A Perceptron Based Branch Prediction Study

236381 - VLSI Project

A Perceptron based Branch Prediction study

Under the supervision of Michael Behar

Performed by

314518853 / Apfelbaum Marcel / smarchel@t2
304087547 / Zlotnik Alexander / sip@t2

Table of contents 2

1. Background 3

1.1. Motivation 3

1.2. Introducing the perceptron 3

1.3. The main perceptron advantage – long histories 4

2. Design and algorithms 5

2.1. High level design 5

2.2. Implementation 6

2.2.1. Platform 6

2.2.2. Structures 6

2.3. Main algorithms 7

2.3.1. Lookup function 7

2.3.2. Training function 7

3. Results 8

3.1. Test Settings 8

3.2. Test results 9

4. Conclusions 18

4.1. Based on our results 18

4.2. Future research proposals 18

5. Bibliography 19

1. Background

1.1. Motivation

Branch prediction is one of the main objectives of processor designers for the last 20 years. Branch commands are 20% of assembler commands run by the processor. Correct prediction of a branch command saves time and effort of the processor and high branch prediction rates lead to faster programs execution and better Power Management. Both of these issues are highly "fashionable".

1.2. Introducing the perceptron

A perceptron is a learning device that takes a set of input values and combines them with a set of weights (which are learned through training) to produce an output value. In our predictor, each weight represents the degree of correlation between the behavior of a past branch and the behavior of the branch being predicted. Positive weights represent positive correlation, and negative weights represent negative correlation. To make a prediction, each weight contributes in proportion to its magnitude in the following manner. If its corresponding branch was taken, we add the weight; otherwise we subtract the weight. If the resulting sum is positive, we predict taken; otherwise we predict not taken. The perceptrons are trained by an algorithm that increments a weight when the branch outcome agrees with the weight’s correlation and decrements the weight otherwise.
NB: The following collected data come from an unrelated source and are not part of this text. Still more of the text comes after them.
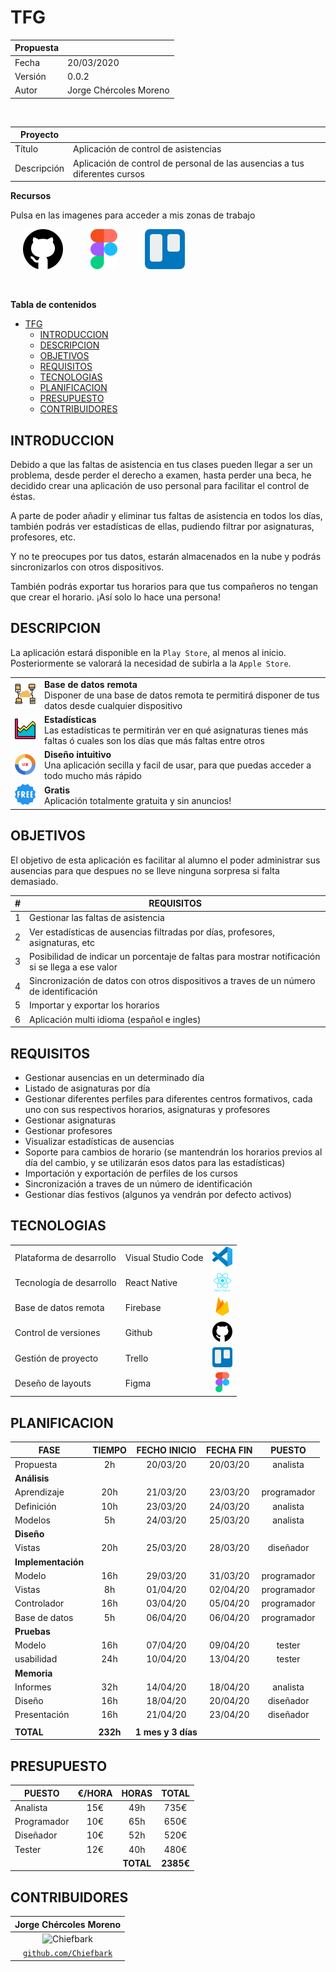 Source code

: # TFG

| Propuesta 	|   |
|-----------	|-  |
| Fecha     	| 20/03/2020  |
| Versión   	| 0.0.2 |
| Autor     	| Jorge Chércoles Moreno  |

<br>

| Proyecto      |  |
|-------------	|- |
| Título        | Aplicación de control de asistencias  |
| Descripción   | Aplicación de control de personal de las ausencias a tus diferentes cursos  |

**Recursos**

Pulsa en las imagenes para acceder a mis zonas de trabajo

<span style="margin: 0 20px;">[![github](./assets/README/github.png)](https://github.com/Chiefbark/TFG)</span>
<span style="margin: 0 20px;">[![figma](./assets/README/figma.png)](https://www.figma.com/file/QYLYZSbAeCGLE2cEa1kam3/designs)</span>
<span style="margin: 0 20px;">[![trello](./assets/README/trello.png)](https://trello.com/b/umjDqcx3/tfg)</span>

<br>

**Tabla de contenidos**
- [TFG](#tfg)
  - [INTRODUCCION](#introduccion)
  - [DESCRIPCION](#descripcion)
  - [OBJETIVOS](#objetivos)
  - [REQUISITOS](#requisitos)
  - [TECNOLOGIAS](#tecnologias)
  - [PLANIFICACION](#planificacion)
  - [PRESUPUESTO](#presupuesto)
  - [CONTRIBUIDORES](#contribuidores)

<div style="page-break-after: always;"></div>

## INTRODUCCION

Debido a que las faltas de asistencia en tus clases pueden llegar a ser un problema, desde perder el derecho a examen, hasta perder una beca, he decidido crear una aplicación de uso personal para facilitar el control de éstas.

A parte de poder añadir y eliminar tus faltas de asistencia en todos los días, también podrás ver estadísticas de ellas, pudiendo filtrar por asignaturas, profesores, etc.

Y no te preocupes por tus datos, estarán almacenados en la nube y podrás sincronizarlos con otros dispositivos.

También podrás exportar tus horarios para que tus compañeros no tengan que crear el horario. ¡Así solo lo hace una persona!

<div style="page-break-after: always;"></div>

## DESCRIPCION

La aplicación estará disponible en la `Play Store`, al menos al inicio. Posteriormente se valorará la necesidad de subirla a la `Apple Store`.

|                                                  |                                                                                                                                                |
| ------------------------------------------------ | ---------------------------------------------------------------------------------------------------------------------------------------------- |
| ![database_remote](./assets/README/database_remote.png) | **Base de datos remota** <br> Disponer de una base de datos remota te permitirá disponer de tus datos desde cualquier dispositivo              |
| ![statistics](./assets/README/statistics.png)           | **Estadísticas** <br> Las estadísticas te permitirán ver en qué asignaturas tienes más faltas ó cuales son los días que más faltas entre otros |
| ![ux_ui](./assets/README/ux_ui.png)                     | **Diseño intuitivo** <br> Una aplicación secilla y facil de usar, para que puedas acceder a todo mucho más rápido                              |
| ![free](./assets/README/free.png)                       | **Gratis** <br> Aplicación totalmente gratuita y sin anuncios!                                                                                 |

<div style="page-break-after: always;"></div>

## OBJETIVOS

El objetivo de esta aplicación es facilitar al alumno el poder administrar sus ausencias para que despues no se lleve ninguna sorpresa si falta demasiado.

| #   | REQUISITOS                                                                                       |
| --- | ------------------------------------------------------------------------------------------------ |
| 1   | Gestionar las faltas de asistencia                                                               |
| 2   | Ver estadísticas de ausencias filtradas por días, profesores, asignaturas, etc                   |
| 3   | Posibilidad de indicar un porcentaje de faltas para mostrar notificación si se llega a ese valor |
| 4   | Sincronización de datos con otros dispositivos a traves de un número de identificación           |
| 5   | Importar y exportar los horarios                                                                 |
| 6   | Aplicación multi idioma (español e ingles)                                                       |

<div style="page-break-after: always;"></div>

## REQUISITOS

- Gestionar ausencias en un determinado día
- Listado de asignaturas por día
- Gestionar diferentes perfiles para diferentes centros formativos, cada uno con sus respectivos horarios, asignaturas y profesores
- Gestionar asignaturas
- Gestionar profesores
- Visualizar estadísticas de ausencias
- Soporte para cambios de horario (se mantendrán los horarios previos al día del cambio, y se utilizarán esos datos para las estadísticas)
- Importación y exportación de perfiles de los cursos
- Sincronización a traves de un número de identificación
- Gestionar días festivos (algunos ya vendrán por defecto activos)

<div style="page-break-after: always;"></div>

## TECNOLOGIAS

|            	|   |   |
|-----------	|-  |:-:|
| Plataforma de desarrollo  | Visual Studio Code  | <img src="./assets/README/vscode.png" alt="vscode" style="height: 32px;"> |
| Tecnología de desarrollo  | React Native        | <img src="./assets/README/react_native.png" alt="react_native" style="height: 32px;"> |
| Base de datos remota      | Firebase            | <img src="./assets/README/firebase.png" alt="firebase" style="height: 32px;"> |
| Control de versiones      | Github              | <img src="./assets/README/github.png" alt="github" style="height: 32px;"> |
| Gestión de proyecto       | Trello              | <img src="./assets/README/trello.png" alt="trello" style="height: 32px;"> |
| Deseño de layouts         | Figma               | <img src="./assets/README/figma.png" alt="figma" style="height: 32px;">  |

<div style="page-break-after: always;"></div>

## PLANIFICACION

| FASE                | TIEMPO  | FECHO INICIO | FECHA FIN | PUESTO  |
|-------------------	|:-----:  |:----------:  |:-------:  |:-----:  |
| Propuesta           | 2h  | 20/03/20 | 20/03/20 | analista  |
| **Análisis**        | | | | |
| Aprendizaje         | 20h | 21/03/20 | 23/03/20 | programador |
| Definición          | 10h | 23/03/20 | 24/03/20 | analista |
| Modelos             | 5h  | 24/03/20 | 25/03/20 | analista |
| **Diseño**          | | | | |
| Vistas              | 20h | 25/03/20 | 28/03/20 | diseñador |
| **Implementación**  | | | | |
| Modelo              | 16h | 29/03/20 | 31/03/20 | programador |
| Vistas              | 8h  | 01/04/20 | 02/04/20 | programador |
| Controlador         | 16h | 03/04/20 | 05/04/20 | programador |
| Base de datos       | 5h  | 06/04/20 | 06/04/20 | programador |
| **Pruebas**         | | | | |
| Modelo              | 16h | 07/04/20 | 09/04/20 | tester |
| usabilidad          | 24h | 10/04/20 | 13/04/20 | tester |
| **Memoria**         | | | | |
| Informes            | 32h | 14/04/20 | 18/04/20 | analista |
| Diseño              | 16h | 18/04/20 | 20/04/20 | diseñador |
| Presentación        | 16h | 21/04/20 | 23/04/20 | diseñador |
|                     | | | | |
| **TOTAL**           | **232h** | **1 mes y 3 días** | | |

<div style="page-break-after: always;"></div>

## PRESUPUESTO

| PUESTO      | €/HORA |   HORAS   |   TOTAL   |
| ----------- | :----: | :-------: | :-------: |
| Analista    |  15€   |    49h    |   735€    |
| Programador |  10€   |    65h    |   650€    |
| Diseñador   |  10€   |    52h    |   520€    |
| Tester      |  12€   |    40h    |   480€    |
|             |        | **TOTAL** | **2385€** |

<div style="page-break-after: always;"></div>

## CONTRIBUIDORES

| **Jorge Chércoles Moreno** |
| :-: |
| ![Chiefbark](https://avatars3.githubusercontent.com/u/24280701?s=160&v=2=200) |
| <a href="http://github.com/Chiefbark" target="_blank">`github.com/Chiefbark`</a> |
1.3. The main perceptron advantage – long histories

Well-accepted structures for dynamic branch predictors are based on two-bit counters. In this project, we explore a specific type of artificial neurons and propose a scheme that uses perceptrons instead of two-bit counters. Because the size of perceptrons scales linearly with the size of their inputs, which in our case is the branch history, a perceptron predictor can exploit long history lengths. By contrast, traditional two-level adaptive schemes use pattern history tables (PHTs), which are indexed by the branch history and which therefore grow exponentially with the history length. Thus the PHT structure limits the length of the history register to the logarithm of the number of counters. As a result, for the same hardware budget, a perceptron predictor can consider much longer histories than PHT-based schemes. For example, for a 4 KB hardware budget, a PHT based predictor can use a history length of 14, whereas a version of the perceptron predictor can use a history length of 34. These longer history lengths lead to higher accuracy.

2. Design and algorithms

2.1. High level design

For every branch there is an entry in a table. The entry holds a vector of weights and is multiplied (Cartesian product) with the global history register.

Every time we meet a conditional branch command, we compute the product and make a prediction. Basing on the prediction we fetch instructions and move the branch command to the next pipe stage. After the branch condition calculation we check whether we made a correct prediction. If no, we flush the read commands form the pipe, reset the PC counter and continue form correct location. In any case, we train the perceptron. I.e. we update the predictor according to the history register at the time of prediction.

2.2. Implementation

A more detailed insight to implementation is given in “External documentation” section on project’s site.

2.2.1. Platform

A known processor simulator – SimpleScalar(http://simplescalar.com).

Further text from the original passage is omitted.